Abiy’s reforms break from EPRDF’s foundations
Abiy Ahmed came to power with a vision to transform the EPRDF as well as Ethiopia at large. His first target was the developmental state economic model, which had guided policy in Ethiopia since 2000. Under this model, the government plays an active role in the economy and invests in infrastructure, human capital and energy to fast-track a structural transformation of the economy from largely agrarian to increasingly industrial.
Abiy undermined this development model by drawing attention to financial mismanagement in Ethiopia’s state-owned enterprises, notably the military industrial complex METEC. He then declared that Ethiopia’s model for development would be “capitalism.”
The most controversial reform, however, was Abiy’s move away from the EPRDF’s nationalist narrative. The EPRDF had long depicted Ethiopia’s ethnic groups as victims of forced assimilationist policy — under a nation-building project that began in the 19th century and ended in 1995 with the introduction of the Ethiopia’s federal constitution, which granted the “nations, nationalities and peoples” the right to self-determination. Abiy formulated an alternative history that de-emphasized ethnic oppression and instead focused on ethnic harmony and national unity.
The Tigray People’s Liberation Front leads the resistance against Abiy’s revolution
The Tigray People’s Liberation Front wants to continue the centrally directed economic model and has made saving the federal constitutional arrangement its main rallying point. In August, it convened a conference for pro-federalism forces that resembled a first step toward making a “federalist coalition” as an alternative to Abiy’s new Prosperity Party.
A peaceful divorce of EPRDF member parties could be derailed by the internal fragmentation with the factions. The leadership in Abiy’s own Oromo Democratic Party, for example, is split between those that embrace Abiy’s nationalist narrative and those that want to stick to the old ethno-nationalist discourse.
Abiy’s critics claim that the dismantling of the EPRDF and establishment of the Prosperity Party did not follow appropriate party procedures, saying that one individual imposed this change.
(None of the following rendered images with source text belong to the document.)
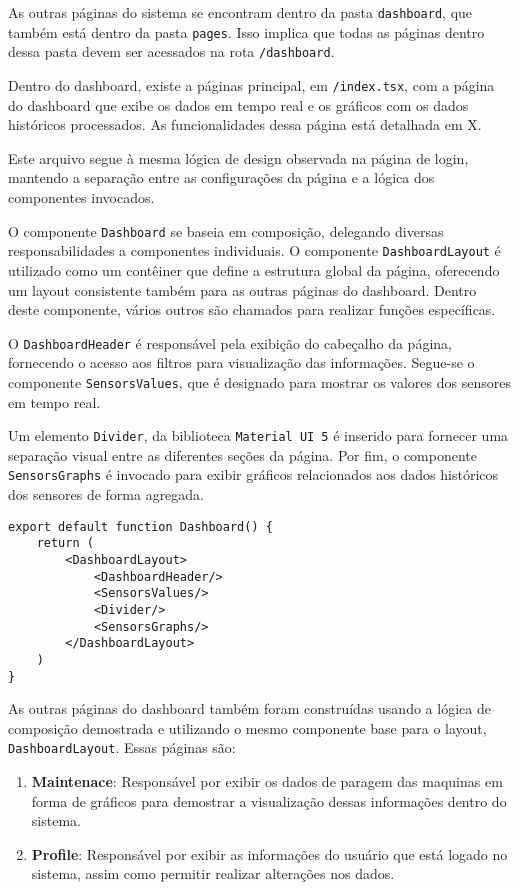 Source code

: As outras páginas do sistema se encontram dentro da pasta \texttt{dashboard}, que também está dentro da pasta \texttt{pages}. Isso implica que todas as páginas dentro dessa pasta devem ser acessados na rota \texttt{/dashboard}.

Dentro do dashboard, existe a páginas principal, em \texttt{/index.tsx}, com a página do dashboard que exibe os dados em tempo real e os gráficos com os dados históricos processados. As funcionalidades dessa página está detalhada em X. %

Este arquivo segue à mesma lógica de design observada na página de login, mantendo a separação entre as configurações da página e a lógica dos componentes invocados.

O componente \texttt{Dashboard} se baseia em composição, delegando diversas responsabilidades a componentes individuais. O componente \texttt{DashboardLayout} é utilizado como um contêiner que define a estrutura global da página, oferecendo um layout consistente também para as outras páginas do dashboard. Dentro deste componente, vários outros são chamados para realizar funções específicas.

O \texttt{DashboardHeader} é responsável pela exibição do cabeçalho da página, fornecendo o acesso aos filtros para visualização das informações. Segue-se o componente \texttt{SensorsValues}, que é designado para mostrar os valores dos sensores em tempo real.

Um elemento \texttt{Divider}, da biblioteca \texttt{Material UI 5} é inserido para fornecer uma separação visual entre as diferentes seções da página. Por fim, o componente \texttt{SensorsGraphs} é invocado para exibir gráficos relacionados aos dados históricos dos sensores de forma agregada.

\begin{verbatim}
export default function Dashboard() {
    return (
        <DashboardLayout>
            <DashboardHeader/>
            <SensorsValues/>
            <Divider/>
            <SensorsGraphs/>
        </DashboardLayout>
    )
}
\end{verbatim}

As outras páginas do dashboard também foram construídas usando a lógica de composição demostrada e utilizando o mesmo componente base para o layout, \texttt{DashboardLayout}. Essas páginas são:
\begin{enumerate}
    \item \textbf{Maintenace}: Responsável por exibir os dados de paragem das maquinas em forma de gráficos para demostrar a visualização dessas informações dentro do sistema. %
    \item \textbf{Profile}: Responsável por exibir as informações do usuário que está logado no sistema, assim como permitir realizar alterações nos dados. %
\end{enumerate}


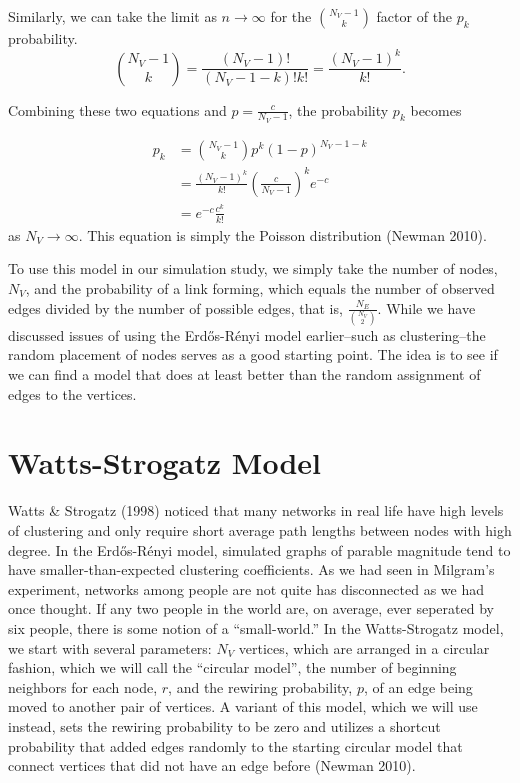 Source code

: \documentclass[12pt,twoside]{amherstthesis}
\begin{document}
  Similarly, we can take the limit as \(n \to \infty\) for the
  \({N_{V} - 1 \choose k}\) factor of the \(p_k\) probability.
  \[{N_{V} - 1 \choose k} = \frac {(N_{V} - 1)!} {(N_{V} - 1 - k)!k!} = \frac {(N_{V} - 1)^{k}} {k!}.\]
  
  Combining these two equations and \(p = \frac {c} {N_{V} - 1}\), the
  probability \(p_{k}\) becomes
  
  \[
  \begin{aligned}
  p_{k} &= {N_{V} -1 \choose k}p^{k}(1 - p)^{N_{V} - 1 - k} \\
  &= \frac {(N_{V} - 1)^{k}} {k!}\left(\frac {c} {N_{V} - 1}\right)^{k}e^{-c} \\
  &= e^{-c} \frac{c^{k}} {k!}
  \end{aligned}
  \] as \(N_{V} \to \infty\). This equation is simply the Poisson
  distribution (Newman 2010).
  
  To use this model in our simulation study, we simply take the number of
  nodes, \(N_{V}\), and the probability of a link forming, which equals
  the number of observed edges divided by the number of possible edges,
  that is, \(\frac{N_{E}} {{N_{V} \choose 2}}\). While we have discussed
  issues of using the Erdős-Rényi model earlier--such as clustering--the
  random placement of nodes serves as a good starting point. The idea is
  to see if we can find a model that does at least better than the random
  assignment of edges to the vertices.
  
  \section{Watts-Strogatz Model}\label{watts-strogatz-model}
  
  Watts \& Strogatz (1998) noticed that many networks in real life have
  high levels of clustering and only require short average path lengths
  between nodes with high degree. In the Erdős-Rényi model, simulated
  graphs of parable magnitude tend to have smaller-than-expected
  clustering coefficients. As we had seen in Milgram's experiment,
  networks among people are not quite has disconnected as we had once
  thought. If any two people in the world are, on average, ever seperated
  by six people, there is some notion of a ``small-world.'' In the
  Watts-Strogatz model, we start with several parameters: \(N_V\)
  vertices, which are arranged in a circular fashion, which we will call
  the ``circular model'', the number of beginning neighbors for each node,
  \(r\), and the rewiring probability, \(p\), of an edge being moved to
  another pair of vertices. A variant of this model, which we will use
  instead, sets the rewiring probability to be zero and utilizes a
  shortcut probability that added edges randomly to the starting circular
  model that connect vertices that did not have an edge before (Newman
  2010).
  
\end{document}

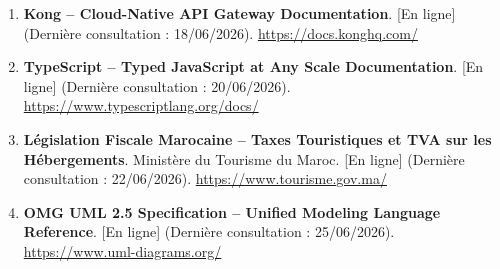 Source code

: \begin{enumerate}
    \item \textbf{Kong -- Cloud-Native API Gateway Documentation}. [En ligne] (Dernière consultation : 18/06/2026). \url{https://docs.konghq.com/}
    \item \textbf{TypeScript -- Typed JavaScript at Any Scale Documentation}. [En ligne] (Dernière consultation : 20/06/2026). \url{https://www.typescriptlang.org/docs/}
    \item \textbf{Législation Fiscale Marocaine -- Taxes Touristiques et TVA sur les Hébergements}. Ministère du Tourisme du Maroc. [En ligne] (Dernière consultation : 22/06/2026). \url{https://www.tourisme.gov.ma/}
    \item \textbf{OMG UML 2.5 Specification -- Unified Modeling Language Reference}. [En ligne] (Dernière consultation : 25/06/2026). \url{https://www.uml-diagrams.org/}
\end{enumerate}

\clearpage


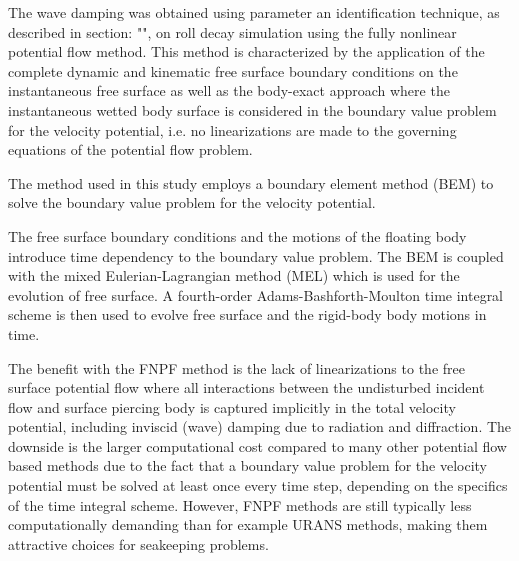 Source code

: \label{fnpf-method} The wave damping was obtained using parameter an
identification technique, as described in section: "",
on roll decay simulation using the fully nonlinear potential flow
method. This method is characterized by the application of the complete
dynamic and kinematic free surface boundary conditions on the
instantaneous free surface as well as the body-exact approach where the
instantaneous wetted body surface is considered in the boundary value
problem for the velocity potential, i.e. no linearizations are made to
the governing equations of the potential flow problem.

\quad The method used in this study employs a boundary element method
(BEM) \citep{7505983/FD4N3DW2} to solve the boundary value problem for
the velocity potential.

\quad The free surface boundary conditions and the motions of the
floating body introduce time dependency to the boundary value problem.
The BEM is coupled with the mixed Eulerian-Lagrangian method (MEL)
\citep{7505983/ZKB494GT} which is used for the evolution of free surface.
A fourth-order Adams-Bashforth-Moulton time integral scheme is then used
to evolve free surface and the rigid-body body motions in time.

\quad The benefit with the FNPF method is the lack of linearizations to
the free surface potential flow where all interactions between the
undisturbed incident flow and surface piercing body is captured
implicitly in the total velocity potential, including inviscid (wave)
damping due to radiation and diffraction. The downside is the larger
computational cost compared to many other potential flow based methods
due to the fact that a boundary value problem for the velocity potential
must be solved at least once every time step, depending on the specifics
of the time integral scheme. However, FNPF methods are still typically
less computationally demanding than for example URANS methods, making
them attractive choices for seakeeping problems.

     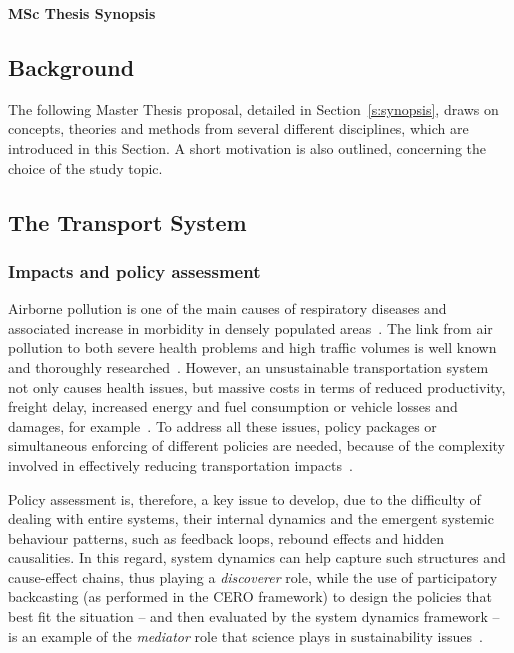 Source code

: \documentclass[a4paper,fontsize=10pt,bibliography=totoc]{scrartcl}
\newcommand{\sref}[1]{Section~\ref{#1}}
\newcommand{\titlemake}[1]{%
		\begin{center}
				\Large\sffamily\bfseries{#1}
		\end{center}
}
\newcommand{\subtitlemake}[1]{%
	\begin{center}
		\begingroup
			\large\sffamily{#1}
		\endgroup
	\end{center}
}
\begin{document}
\pagestyle{fancy}
\fancyhf{} %
\rhead{\footnotesize \today}
\rfoot{\footnotesize \thepage}

\titlemake{ %
MSc Thesis Synopsis
}

\begin{multicols*}{2}

\section{Background}
The following Master Thesis proposal, detailed in \sref{s:synopsis}, draws on concepts, theories and methods from several different disciplines, which are introduced in this Section. A short motivation is also outlined, concerning the choice of the study topic.

\subsection{The Transport System}
\subsubsection{Impacts and policy assessment}
Airborne pollution is one of the main causes of respiratory diseases and associated increase in morbidity in densely populated areas~\parencite{vimercati2011airpollutionmorbidity,who2006air}. The link from air pollution to both severe health problems and high traffic volumes is well known and thoroughly researched~\parencite{who2006air}. However, an unsustainable transportation system not only causes health issues, but massive costs in terms of reduced productivity, freight delay, increased energy and fuel consumption or vehicle losses and damages, for example~\parencite{lizeng2012costcongestion}. To address all these issues, policy packages or simultaneous enforcing of different policies are needed, because of the complexity involved in effectively reducing transportation impacts~\parencite[ch. 3, p. 45]{garcia2014travel}.

Policy assessment is, therefore, a key issue to develop, due to the difficulty of dealing with entire systems, their internal dynamics and the emergent systemic behaviour patterns, such as feedback loops, rebound effects and hidden causalities. In this regard, system dynamics can help capture such structures and cause-effect chains, thus playing a \textit{discoverer} role, while the use of participatory backcasting (as performed in the CERO framework) to design the policies that best fit the situation -- and then evaluated by the system dynamics framework -- is an example of the \textit{mediator} role that science plays in sustainability issues~\parencite{ozawa1996science}.


\end{multicols*}
\end{document}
Notably, the leader of the political process that brought Abiy Ahmed to power in 2018, former president of the Oromia Regional State Lemma Megersa, has made public his opposition to the Prosperity Party.
What does this mean for Ethiopia going forward?
If Ethiopians feel that their leaders are imposing this merger, the Prosperity Party’s coherence probably rests on shaky ground. This could make it difficult for Abiy and his new party to uphold law and order and navigate through the political reform process.
Efforts to turn the restructuring process into an opportunity to score tactical victories against various groups raises risks for instability as well. The different EPRDF factions want others to come out of the party transformation as bruised as possible.
Over the past weeks, these groups have been exchanging provocative accusations. Events throughout 2019, including the June 22 killings and the conflict between Abiy Ahmed and Jawar Mohamed’s supporters, illustrate how tit-for-tat dynamics can escalate into violence. The fate of the May 2020 parliamentary elections and general stability in Ethiopia will depend on how this process unfolds over the next few months.